Reform UK's Welsh leader says property location being 'weaponised'
BBCReform UK's Welsh leader has said he had moved back to Wales from London to raise his children and reports that he did not live here were "smear attempts".
The party's leader Nigel Farage confirmed Dan Thomas, from Blackwood, in Caerphilly county, as his party's Welsh leader at a rally in Newport on Thursday
Nation Cymru reported on Friday that Thomas, a former Conservative leader of Barnet council in north London, had bought a house near Bath.
But he told Sunday's BBC Politics Wales that although he had "a property portfolio", he said: "I am living and have been living in Wales."
"It's quite telling that the smear attempts have already started from the Welsh establishment and their supporters."
In order to stand in May's Senedd elections, it is a legal requirement that candidates live in Wales.

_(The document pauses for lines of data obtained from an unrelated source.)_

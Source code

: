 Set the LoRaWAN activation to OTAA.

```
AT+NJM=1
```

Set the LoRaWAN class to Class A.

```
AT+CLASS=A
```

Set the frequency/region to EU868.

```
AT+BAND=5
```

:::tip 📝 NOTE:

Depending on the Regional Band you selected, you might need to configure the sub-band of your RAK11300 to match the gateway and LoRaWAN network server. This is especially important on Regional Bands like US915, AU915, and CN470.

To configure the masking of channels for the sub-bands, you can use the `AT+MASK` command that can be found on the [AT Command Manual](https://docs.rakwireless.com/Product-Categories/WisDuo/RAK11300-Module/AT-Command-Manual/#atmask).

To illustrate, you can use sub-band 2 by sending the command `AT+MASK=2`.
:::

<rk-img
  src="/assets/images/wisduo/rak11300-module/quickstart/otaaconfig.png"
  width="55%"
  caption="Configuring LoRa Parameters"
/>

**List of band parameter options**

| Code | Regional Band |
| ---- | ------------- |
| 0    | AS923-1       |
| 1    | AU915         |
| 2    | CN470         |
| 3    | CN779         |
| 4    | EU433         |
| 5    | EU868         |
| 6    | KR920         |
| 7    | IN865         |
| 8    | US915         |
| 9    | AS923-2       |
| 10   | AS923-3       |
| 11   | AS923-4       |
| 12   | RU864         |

Thomas said he was "not going to talk about locations of properties [in his portfolio] and all that kind of thing but that is being weaponised against me to try and make out that I'm not living in Wales."

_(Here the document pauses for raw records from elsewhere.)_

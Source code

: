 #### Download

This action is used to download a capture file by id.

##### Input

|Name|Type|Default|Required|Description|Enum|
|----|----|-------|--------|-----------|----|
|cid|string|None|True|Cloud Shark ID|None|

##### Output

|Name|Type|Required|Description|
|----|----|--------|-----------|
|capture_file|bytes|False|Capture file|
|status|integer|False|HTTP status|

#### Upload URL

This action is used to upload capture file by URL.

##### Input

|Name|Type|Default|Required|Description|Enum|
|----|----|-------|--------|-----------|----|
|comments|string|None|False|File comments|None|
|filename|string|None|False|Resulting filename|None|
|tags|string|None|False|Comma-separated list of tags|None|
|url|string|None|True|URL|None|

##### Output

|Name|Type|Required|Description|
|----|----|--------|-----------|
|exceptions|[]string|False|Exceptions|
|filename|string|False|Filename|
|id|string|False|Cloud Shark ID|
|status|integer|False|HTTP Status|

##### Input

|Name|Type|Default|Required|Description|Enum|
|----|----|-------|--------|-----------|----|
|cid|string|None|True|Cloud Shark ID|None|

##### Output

BBC Wales understands one of his properties is in Bath.
Thomas also said that he hoped to stand in the Casnewydd Islwyn seat at the Senedd elections, but said that the final list of Reform's candidates had yet to be finalised.
Thomas, who defected to Reform in the summer of 2025, said he moved to Wales in 2024 and continued to be a councillor in London for over a year.
He said: "So when I left London, I talked to my colleagues at the time, and they asked me not to stand down as a councillor. It would be quite disruptive having a by-election. It [would have] cost the taxpayer about £30,000.
"So I continued to attend meetings, and help residents with casework and that kind of thing. So, I was still a councillor up there, but I resigned my seat late last year because I just wanted a fresh start for 2026."
The Welsh Conservatives, in a post on X, said: "Reform's Welsh Leader has admitted he spent a year as a councillor in London while living in Wales! Do his priorities lie in London or Wales?"
While leader of Barnet council, he said he helped to outsource "back office functions" into the private sector, saving the authority £16m a year which made it "more efficient".
While the move was criticised by some at the time, Thomas said he would "do it all over again" and added "reorganising the back office allows you to focus money and retain frontline services such as bin collections".
He said the savings allowed him to cut council tax in 2014 and freeze it for a number of years.
Asked if this philosophy would be his approach to Welsh government budgets if successful in the elections, he said he "wouldn't be looking to make major cuts to local government settlements".
"But we would be looking for local government to be more efficient."
He acknowledged that while Welsh government could not force councils to make cuts, it "can encourage it".
Thomas also said he would be open to taking schools out of local authority control to create academies as in England, but was not prepared to announce "any manifesto commitments now".
"With education and with the NHS - the theme here is doing things differently - because both the NHS and the education system are failing our residents and the patients," he said.
Asked about his attitude to devolution and whether he would ask the UK government for more money, Thomas said he would not.
"We need to get the Senedd getting the basics right first before we ask for more money or powers or anything like that.
"Reform will take ownership of the Senedd and say, 'look, this is what we've got - let's do it'.
"Of course we will stand up for Wales but we will take ownership.
"What we don't do is blame any failures on the government, and what's what Labour and Plaid do."
Welsh Labour said: "Both Reform UK and Plaid Cymru say they have a plan for Wales but can't give any detail.
"Reform UK's new Welsh leader is just another Tory defectee trying to get Farage into No10.
"It's the same old slogans and simple solutions without substance.
"They say they'll make efficiencies but what they mean are cuts and can't say where the axe will fall."